Tayvan Savunma Bakanlığı'na göre, yaklaşık 150 Halk Kurtuluş Ordusu Hava Kuvvetleri (PLAAF) savaş uçağı, nükleer yetenekli bombardıman uçakları, denizaltı karşıtı uçaklar ve havadan erken uyarı ve kontrol uçakları Cuma gününden bu yana Tayvan Hava Savunma Tanımlama Bölgesine (ADIZ) girdi.
Çin uçuşları, Tayvan'ın kendi egemen hava sahası olarak kabul ettiği bölgeye (kıyılarından 12 deniz mili uzaklıkta) yaklaşmamış olsa da, Taipei'nin herhangi bir saldırıya yanıt vereceğini söylediği ADIZ adlı bir bölgeye girdiler.

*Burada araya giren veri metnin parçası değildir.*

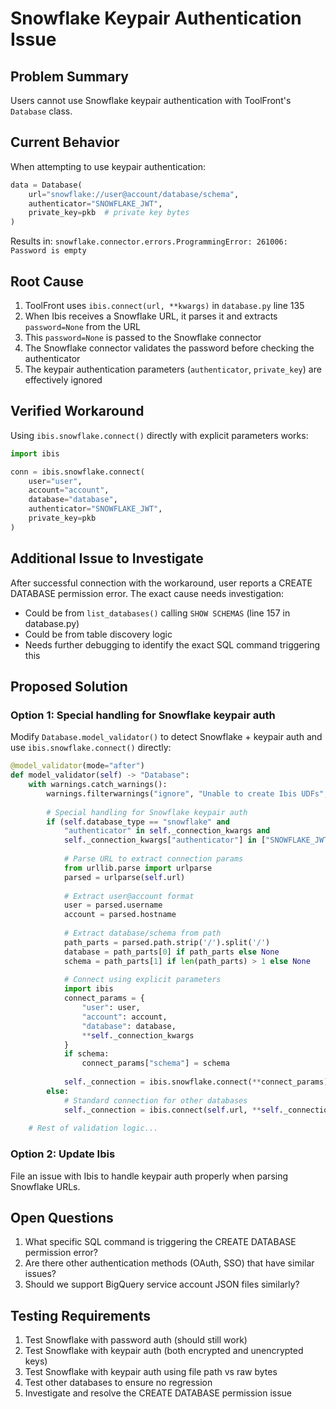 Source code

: # Snowflake Keypair Authentication Issue

## Problem Summary
Users cannot use Snowflake keypair authentication with ToolFront's `Database` class.

## Current Behavior
When attempting to use keypair authentication:
```python
data = Database(
    url="snowflake://user@account/database/schema",
    authenticator="SNOWFLAKE_JWT",
    private_key=pkb  # private key bytes
)
```

Results in: `snowflake.connector.errors.ProgrammingError: 261006: Password is empty`

## Root Cause
1. ToolFront uses `ibis.connect(url, **kwargs)` in `database.py` line 135
2. When Ibis receives a Snowflake URL, it parses it and extracts `password=None` from the URL
3. This `password=None` is passed to the Snowflake connector
4. The Snowflake connector validates the password before checking the authenticator
5. The keypair authentication parameters (`authenticator`, `private_key`) are effectively ignored

## Verified Workaround
Using `ibis.snowflake.connect()` directly with explicit parameters works:
```python
import ibis

conn = ibis.snowflake.connect(
    user="user",
    account="account", 
    database="database",
    authenticator="SNOWFLAKE_JWT",
    private_key=pkb
)
```

## Additional Issue to Investigate
After successful connection with the workaround, user reports a CREATE DATABASE permission error. The exact cause needs investigation:
- Could be from `list_databases()` calling `SHOW SCHEMAS` (line 157 in database.py)
- Could be from table discovery logic
- Needs further debugging to identify the exact SQL command triggering this

## Proposed Solution

### Option 1: Special handling for Snowflake keypair auth
Modify `Database.model_validator()` to detect Snowflake + keypair auth and use `ibis.snowflake.connect()` directly:

```python
@model_validator(mode="after")
def model_validator(self) -> "Database":
    with warnings.catch_warnings():
        warnings.filterwarnings("ignore", "Unable to create Ibis UDFs", UserWarning)
        
        # Special handling for Snowflake keypair auth
        if (self.database_type == "snowflake" and 
            "authenticator" in self._connection_kwargs and
            self._connection_kwargs["authenticator"] in ["SNOWFLAKE_JWT", "snowflake_jwt"]):
            
            # Parse URL to extract connection params
            from urllib.parse import urlparse
            parsed = urlparse(self.url)
            
            # Extract user@account format
            user = parsed.username
            account = parsed.hostname
            
            # Extract database/schema from path
            path_parts = parsed.path.strip('/').split('/')
            database = path_parts[0] if path_parts else None
            schema = path_parts[1] if len(path_parts) > 1 else None
            
            # Connect using explicit parameters
            import ibis
            connect_params = {
                "user": user,
                "account": account,
                "database": database,
                **self._connection_kwargs
            }
            if schema:
                connect_params["schema"] = schema
                
            self._connection = ibis.snowflake.connect(**connect_params)
        else:
            # Standard connection for other databases
            self._connection = ibis.connect(self.url, **self._connection_kwargs)
    
    # Rest of validation logic...
```

### Option 2: Update Ibis
File an issue with Ibis to handle keypair auth properly when parsing Snowflake URLs.

## Open Questions
1. What specific SQL command is triggering the CREATE DATABASE permission error?
2. Are there other authentication methods (OAuth, SSO) that have similar issues?
3. Should we support BigQuery service account JSON files similarly?

## Testing Requirements
1. Test Snowflake with password auth (should still work)
2. Test Snowflake with keypair auth (both encrypted and unencrypted keys)
3. Test Snowflake with keypair auth using file path vs raw bytes
4. Test other databases to ensure no regression
5. Investigate and resolve the CREATE DATABASE permission issue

Bu, radyo uyarıları, uçaksavar füze takibi veya savaş uçağı engellemeleri yoluyla yapılabilir.
Pazartesi günü, PLAAF, adanın geçen yıl bu tür faaliyetleri kamuoyuna bildirmeye başlamasından bu yana Tayvan'ın ADIZ bölgesine en fazla sayıda savaş uçağı - 56 - gönderdiğinde, Tayvan Savunma Bakanlığı radyo uyarılarının yapıldığını ve faaliyeti izlemek için hava savunma füze sistemlerinin konuşlandırıldığını söyledi.
Çin uçuşlarının artması sırasında hiçbir zaman gerçek savaşın yakın olduğu söylenmedi, ancak Batılı analistler Çin'in öfkeyle ateş etmeden birkaç puan kazanabileceğini söylüyor.
Center for a New American Security'de Hint-Pasifik güvenlik programında görevli olan Jacob Stokes, "Bu, birbiriyle bağlantılı birkaç hedefle, aylar ve yıllar boyunca gerçekleştirilmesi amaçlanan Pekin'den gelen iyi düşünülmüş bir program" dedi.
Stokes, "Tayvan'daki hükümeti sindirmeye ve Çin'in kendi kendini yöneten adaya ilişkin iddiasını uygulamaya yönelik siyasi-askeri sinyaller" dedi.
Stokes, "Tayvan ordusunu yanıt olarak uçakları karıştırmaya zorlamak, bu da Tayvan'ın daha küçük hava kuvvetlerinin ve pilotlarının yıpranmasına yardımcı oluyor ." Dedi.
Diğer analistler, PLA'nın Tayvan'ın dostlarına özellikle ABD , Japonya ve Birleşik Krallık'a gösterdiğini söylüyorlar, Taipei'ye verdikleri destek karşısında geri adım atmayacak.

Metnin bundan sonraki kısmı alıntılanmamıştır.